お茶目な可愛らしさを内に秘めつつも、大人びた雰囲気を兼ね備えた美希は特別な存在だ。
その活躍はジュニア誌に留まらず、リアルファッション誌やメンズファッション誌のゲストにも声がかかるほどだった。
今日は、そんなメンズ誌のゲスト。カップリングの撮影だった。
高校生モデルだろうか、美希より頭一つ高い身長。綺麗という表現が似合うほどの甘いマスク。
そんな男性が美希とお揃いのコーディネートでコンビを組む。
腕を組んだり、見つめ合ったり、抱きつくようなポ-ズまであった。
ゾクリ――――と暗い感情が、見学していた祈里の胸に沸きあがる。
(なに――――これ。

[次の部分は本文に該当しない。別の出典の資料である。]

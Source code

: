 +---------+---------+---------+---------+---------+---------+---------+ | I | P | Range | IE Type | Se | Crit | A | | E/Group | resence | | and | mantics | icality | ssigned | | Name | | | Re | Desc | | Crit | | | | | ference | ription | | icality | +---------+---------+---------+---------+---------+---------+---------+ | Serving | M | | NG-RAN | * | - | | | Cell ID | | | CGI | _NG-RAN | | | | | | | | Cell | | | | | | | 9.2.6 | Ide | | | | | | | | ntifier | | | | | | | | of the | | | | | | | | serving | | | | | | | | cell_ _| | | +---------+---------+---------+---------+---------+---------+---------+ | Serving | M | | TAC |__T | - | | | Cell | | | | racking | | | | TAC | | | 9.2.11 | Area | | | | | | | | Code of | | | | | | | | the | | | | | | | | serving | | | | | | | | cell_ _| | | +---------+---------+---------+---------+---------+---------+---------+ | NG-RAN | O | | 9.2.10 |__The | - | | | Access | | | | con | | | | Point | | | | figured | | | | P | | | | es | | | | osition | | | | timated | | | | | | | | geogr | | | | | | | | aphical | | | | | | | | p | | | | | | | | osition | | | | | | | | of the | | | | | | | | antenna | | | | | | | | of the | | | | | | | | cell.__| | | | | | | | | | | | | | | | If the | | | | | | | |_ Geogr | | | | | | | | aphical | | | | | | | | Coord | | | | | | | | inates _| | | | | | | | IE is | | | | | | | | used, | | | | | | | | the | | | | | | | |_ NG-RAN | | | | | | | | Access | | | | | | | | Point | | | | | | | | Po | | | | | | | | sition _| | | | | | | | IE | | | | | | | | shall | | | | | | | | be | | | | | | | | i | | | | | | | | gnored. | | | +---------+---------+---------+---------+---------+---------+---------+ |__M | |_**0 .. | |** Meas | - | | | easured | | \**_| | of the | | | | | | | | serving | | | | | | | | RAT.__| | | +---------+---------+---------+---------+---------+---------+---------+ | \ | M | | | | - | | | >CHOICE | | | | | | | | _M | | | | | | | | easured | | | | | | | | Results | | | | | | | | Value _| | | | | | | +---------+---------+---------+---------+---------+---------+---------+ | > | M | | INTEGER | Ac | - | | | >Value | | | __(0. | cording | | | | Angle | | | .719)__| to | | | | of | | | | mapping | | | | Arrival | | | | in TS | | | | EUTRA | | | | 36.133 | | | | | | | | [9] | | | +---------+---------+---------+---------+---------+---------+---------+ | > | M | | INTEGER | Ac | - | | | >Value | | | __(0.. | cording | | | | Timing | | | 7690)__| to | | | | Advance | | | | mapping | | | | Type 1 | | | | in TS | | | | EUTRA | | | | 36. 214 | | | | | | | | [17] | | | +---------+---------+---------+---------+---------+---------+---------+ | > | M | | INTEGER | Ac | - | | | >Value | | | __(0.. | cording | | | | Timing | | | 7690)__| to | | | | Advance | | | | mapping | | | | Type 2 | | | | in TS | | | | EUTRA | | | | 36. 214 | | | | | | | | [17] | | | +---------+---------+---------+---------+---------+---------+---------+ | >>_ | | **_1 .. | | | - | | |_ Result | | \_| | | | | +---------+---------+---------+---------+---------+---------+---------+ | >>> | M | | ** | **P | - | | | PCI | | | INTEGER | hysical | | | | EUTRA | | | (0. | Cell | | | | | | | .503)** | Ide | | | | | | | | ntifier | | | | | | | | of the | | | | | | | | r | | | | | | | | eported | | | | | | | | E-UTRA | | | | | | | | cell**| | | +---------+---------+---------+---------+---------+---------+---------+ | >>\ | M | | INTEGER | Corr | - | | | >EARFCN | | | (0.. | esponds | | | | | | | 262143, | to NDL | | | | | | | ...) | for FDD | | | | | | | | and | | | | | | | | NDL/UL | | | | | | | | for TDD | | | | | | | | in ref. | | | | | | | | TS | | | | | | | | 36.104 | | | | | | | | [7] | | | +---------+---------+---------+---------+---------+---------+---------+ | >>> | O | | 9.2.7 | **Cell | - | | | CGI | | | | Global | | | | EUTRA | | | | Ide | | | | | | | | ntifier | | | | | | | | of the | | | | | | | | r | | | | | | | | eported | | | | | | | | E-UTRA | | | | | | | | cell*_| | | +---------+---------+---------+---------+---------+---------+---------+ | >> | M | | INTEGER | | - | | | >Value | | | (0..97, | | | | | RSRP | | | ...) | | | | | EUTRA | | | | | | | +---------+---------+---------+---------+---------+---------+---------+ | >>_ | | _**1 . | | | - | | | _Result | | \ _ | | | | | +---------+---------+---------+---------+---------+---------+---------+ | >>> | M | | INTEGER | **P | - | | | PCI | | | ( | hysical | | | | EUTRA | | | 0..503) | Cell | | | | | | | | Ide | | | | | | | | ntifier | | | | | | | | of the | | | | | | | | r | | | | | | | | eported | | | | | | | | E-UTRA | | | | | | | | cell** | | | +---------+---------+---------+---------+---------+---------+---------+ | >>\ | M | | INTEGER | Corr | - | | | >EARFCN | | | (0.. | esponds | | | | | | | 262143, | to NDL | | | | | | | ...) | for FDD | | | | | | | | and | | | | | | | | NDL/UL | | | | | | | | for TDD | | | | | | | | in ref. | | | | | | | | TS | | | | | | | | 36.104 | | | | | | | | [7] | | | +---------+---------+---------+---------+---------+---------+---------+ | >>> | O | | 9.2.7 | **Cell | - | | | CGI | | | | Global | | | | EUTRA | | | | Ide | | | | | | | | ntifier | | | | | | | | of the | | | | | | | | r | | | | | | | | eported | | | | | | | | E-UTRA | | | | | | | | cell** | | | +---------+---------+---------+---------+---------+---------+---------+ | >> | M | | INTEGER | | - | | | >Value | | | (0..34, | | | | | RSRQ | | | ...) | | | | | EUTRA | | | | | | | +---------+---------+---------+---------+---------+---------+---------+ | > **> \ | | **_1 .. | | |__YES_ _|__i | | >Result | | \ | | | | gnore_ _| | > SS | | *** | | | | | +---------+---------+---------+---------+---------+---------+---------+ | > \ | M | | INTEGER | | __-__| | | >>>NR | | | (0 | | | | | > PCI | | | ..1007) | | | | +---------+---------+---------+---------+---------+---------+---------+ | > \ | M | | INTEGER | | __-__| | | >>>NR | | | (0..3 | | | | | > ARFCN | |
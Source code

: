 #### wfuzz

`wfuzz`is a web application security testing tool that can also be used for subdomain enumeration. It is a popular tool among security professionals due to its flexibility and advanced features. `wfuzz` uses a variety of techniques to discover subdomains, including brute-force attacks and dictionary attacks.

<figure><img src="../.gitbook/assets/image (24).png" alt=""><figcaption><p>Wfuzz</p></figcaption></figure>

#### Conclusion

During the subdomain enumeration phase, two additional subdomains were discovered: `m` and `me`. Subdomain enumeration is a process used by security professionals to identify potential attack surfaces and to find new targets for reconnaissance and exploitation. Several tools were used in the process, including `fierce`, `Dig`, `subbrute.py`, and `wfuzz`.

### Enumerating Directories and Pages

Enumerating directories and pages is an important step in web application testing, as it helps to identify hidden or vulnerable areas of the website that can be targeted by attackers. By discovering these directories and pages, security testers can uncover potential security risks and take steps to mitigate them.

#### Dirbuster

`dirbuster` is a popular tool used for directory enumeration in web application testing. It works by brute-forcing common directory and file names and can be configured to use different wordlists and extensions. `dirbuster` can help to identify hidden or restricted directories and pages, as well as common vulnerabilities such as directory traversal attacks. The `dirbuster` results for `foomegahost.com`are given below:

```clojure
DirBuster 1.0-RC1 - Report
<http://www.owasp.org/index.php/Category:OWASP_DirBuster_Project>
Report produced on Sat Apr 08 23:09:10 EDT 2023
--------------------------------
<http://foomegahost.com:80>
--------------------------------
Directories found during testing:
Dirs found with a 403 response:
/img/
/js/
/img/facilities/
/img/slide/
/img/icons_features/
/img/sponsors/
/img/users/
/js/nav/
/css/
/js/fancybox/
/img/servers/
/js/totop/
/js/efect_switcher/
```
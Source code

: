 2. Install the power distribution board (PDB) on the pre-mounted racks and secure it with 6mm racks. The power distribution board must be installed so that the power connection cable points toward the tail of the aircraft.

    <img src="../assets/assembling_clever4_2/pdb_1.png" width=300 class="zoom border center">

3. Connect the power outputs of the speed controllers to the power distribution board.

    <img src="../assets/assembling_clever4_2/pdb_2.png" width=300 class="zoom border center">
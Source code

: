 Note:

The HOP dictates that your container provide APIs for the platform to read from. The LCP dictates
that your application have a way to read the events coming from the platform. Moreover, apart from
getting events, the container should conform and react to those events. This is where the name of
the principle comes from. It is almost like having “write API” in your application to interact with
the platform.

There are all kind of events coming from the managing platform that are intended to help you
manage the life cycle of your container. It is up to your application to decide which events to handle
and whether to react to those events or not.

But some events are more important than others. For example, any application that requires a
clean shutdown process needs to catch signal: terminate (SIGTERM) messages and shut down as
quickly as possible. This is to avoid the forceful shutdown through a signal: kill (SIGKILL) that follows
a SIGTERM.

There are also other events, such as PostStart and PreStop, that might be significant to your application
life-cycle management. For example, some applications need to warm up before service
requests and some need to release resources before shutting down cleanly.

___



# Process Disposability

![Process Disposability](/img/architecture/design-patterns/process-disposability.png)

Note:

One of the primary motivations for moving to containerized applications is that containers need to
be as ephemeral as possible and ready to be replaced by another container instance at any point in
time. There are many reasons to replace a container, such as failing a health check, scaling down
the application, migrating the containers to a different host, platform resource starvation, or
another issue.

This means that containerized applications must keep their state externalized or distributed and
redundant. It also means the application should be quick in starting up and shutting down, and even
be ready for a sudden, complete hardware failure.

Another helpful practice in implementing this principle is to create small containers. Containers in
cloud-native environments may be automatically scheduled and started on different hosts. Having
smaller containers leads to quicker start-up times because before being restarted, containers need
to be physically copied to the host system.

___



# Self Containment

なんだか……きもち悪い)
ひとことで言うなら不快。ただ、その理由がわからなかった。
きもち悪い? 何が? 相手の子? 違う、相手の男性は見るからに素敵な人。
見惚れるくらい、美希とのツーショットは絵になっていた。
(そうか――――きもち悪いのはわたし自身なんだ……)
嫉妬と呼ぶにはあまりにもくだらない。
相手は男の子。女の子の友達である自分とは何もかもが違う。
比較なんて意味が無い。この場限りの関係であることもわかってる。
(素敵な女の子の美希ちゃんには、やっぱり素敵な男の子こそがお似合い)
頭では理解していたこと。いつかはそんな日が来ることも承知していたはず。
それを目の前に突きつけられた。ただ――――それだけのこと――――
「ごめん、わたし――――帰る……」
そう一言だけ告げて、祈里は席を立った。美希の顔も見ることができなかった。
返事を聞くのを怖れるように、逃げるように走り去った。
とぼとぼと帰り道を歩む。自己嫌悪に陥る。
きっと美希は気にしただろう。何もあんな態度を取らなくても帰ることはできたのに……。
(大人になんて、ならなければいいのに……)
心にもないことを想う。それは懸命に夢を追いかけてる美希にも、自分にも失礼なこと。
(このまま――――バラバラになっていくのかな)
ラブにとって、一番大切な人ができた。その時から、自分にも一番大切な人ができたんだと思った。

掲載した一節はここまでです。